Amphora, Wine Storage Jar


The average capacity for amphorae was 20-25 litres, although early versions were considerably larger. The general size became limited by the necessity for one or two persons to easily carry the vessel, and a standardisation, although attempted, was not achieved in practice until the Byzantine period. Foodstuffs transported in them included wine, olive oil, honey, milk, olives, dried fish, dry food such as cereals, or even just water. Non-food contents included pitch, and some were used in tombs as containers for the ashes of the deceased. Another special type was the Panathenaic amphora which was a large vessel of around 36 litres decorated with black-figure designs. They were filled with olives and given as prizes in the Panathenaic Games, held every four years in Athens. Finally, miniature amphorae known as amphoriskoi (sing. amphoriskos ) or pelikai ( pelike ) were used for storing perfume.
The Romans used amphorae in much the same way as the Greeks but with the addition of such Roman staples as fish sauce ( garum ) and preserved fruits. For this reason, amphorae were sealed using clay or resin stoppers, some also had a ceramic lid when used to store dry goods. Very few lids have survived in proportion to amphorae but those that do commonly have a single knob handle, sometimes made into the shape of a fruit. Finally, amphorae were used for completely unrelated purposes to their original design such as burial whole in marshy land to provide more solid foundations for buildings and walls or in roof domes as a means to provide additional support between courses.

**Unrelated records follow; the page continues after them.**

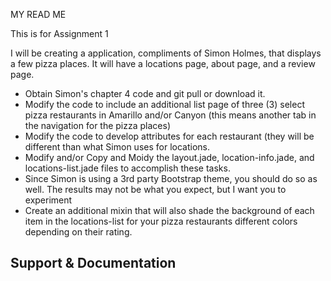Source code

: MY READ ME


This is for Assignment 1

I will be creating a application, compliments of Simon Holmes, that displays a few pizza places. 
It will have a locations page, about page, and a review page. 




- Obtain Simon's chapter 4 code and git pull or download it.
- Modify the code to include an additional list page of three (3) select pizza restaurants in Amarillo and/or Canyon (this means another tab in the navigation for the pizza places)
- Modify the code to develop attributes for each restaurant (they will be different than what Simon uses for locations.
- Modify and/or Copy and Moidy the layout.jade, location-info.jade, and locations-list.jade files to accomplish these tasks.
- Since Simon is using a 3rd party Bootstrap theme, you should do so as well.  The results may not be what you expect, but I want you to experiment
- Create an additional mixin that will also shade the background of each item in the locations-list for your pizza restaurants different colors depending on their rating.

## Support & Documentation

Amphorae Packed for Transportation


Many amphorae (but certainly not all) used to transport goods were given a stamp before firing, typically placed on the neck, rim, or handles. This identified the place of origin (pottery workshop), indicated the vessel was part of a particular batch, named a controlling official, or guaranteed the content volume and quality. The name or monogram of the manufacturer might appear on the stamp, a month, or a regional adjective or symbol ( Rhodes, for example, used a rose emblem). In the case of wine, the age of good wine was indicated and the drink-by-date (year) for cheap wine. Stamps were also a means by which authorities could exercise a control on customs duties. Stoppers could be stamped for the same purpose. In addition to stamps, the Romans painted information labels on their vessels to make their contents easily identifiable.
All of this information has often been invaluable for archaeologists when attempting to date a site which contains amphorae, especially shipwrecks. Finally, the discovery of amphorae whose origin can be identified and their quantities are helpful in determining the extent of trade in the ancient world. The Monte Testaccio in Rome is an artificial mound of pottery shards coming from some 53 million discarded amphorae; impressive testimony to the fact that the amphora was one of the most common and useful objects in antiquity.